At that time, arrows, clubs, and lances were the weapons used by Inca warriors. Amid the bonfires surrounding the city, these weapons, lit by burning tinder, rained down on the unfortunate conquistadors led by Francisco Pizarro. Gradually, over the course of months of fighting, a lack of food and the arrival of new Spanish soldiers began to weaken the Inca army, which was finally defeated at the fortress of Sacsahuamán and forced to flee, taking refuge in the cordillera of the Upper Urubamba.

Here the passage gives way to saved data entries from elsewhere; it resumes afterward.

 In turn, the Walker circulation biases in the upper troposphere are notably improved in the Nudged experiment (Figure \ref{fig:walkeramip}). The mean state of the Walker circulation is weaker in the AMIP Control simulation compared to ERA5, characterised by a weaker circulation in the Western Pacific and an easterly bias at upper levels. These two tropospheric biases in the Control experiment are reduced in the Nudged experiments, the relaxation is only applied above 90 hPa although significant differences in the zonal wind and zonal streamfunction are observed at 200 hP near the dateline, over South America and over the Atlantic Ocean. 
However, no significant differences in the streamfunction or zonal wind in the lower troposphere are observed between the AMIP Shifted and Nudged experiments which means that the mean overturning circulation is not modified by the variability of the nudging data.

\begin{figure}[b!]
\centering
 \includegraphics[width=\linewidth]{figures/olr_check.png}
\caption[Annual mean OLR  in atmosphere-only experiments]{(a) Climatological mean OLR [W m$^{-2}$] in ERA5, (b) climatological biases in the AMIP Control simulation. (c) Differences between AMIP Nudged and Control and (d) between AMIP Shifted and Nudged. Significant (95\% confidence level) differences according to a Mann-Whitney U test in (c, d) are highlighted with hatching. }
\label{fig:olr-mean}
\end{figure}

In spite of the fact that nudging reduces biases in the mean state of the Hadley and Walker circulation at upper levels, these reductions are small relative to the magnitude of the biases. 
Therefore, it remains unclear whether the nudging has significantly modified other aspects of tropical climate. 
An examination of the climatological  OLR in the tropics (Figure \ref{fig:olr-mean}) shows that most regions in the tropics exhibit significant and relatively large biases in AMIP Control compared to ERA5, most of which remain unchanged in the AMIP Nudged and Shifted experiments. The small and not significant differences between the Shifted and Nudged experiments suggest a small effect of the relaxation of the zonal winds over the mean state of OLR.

Manco Inca and his men plunged into the deepest, most uncharted jungle of Perú, far from the Spanish blockade, where he established a centre of resistance known in Quechua as Vilcabamba, or sacred pampa. From that remote region he resolved to attack the Spanish positions in Cuzco. Yet, within a decade, he would be assassinated by seven Spanish fugitives to whom he himself had given refuge.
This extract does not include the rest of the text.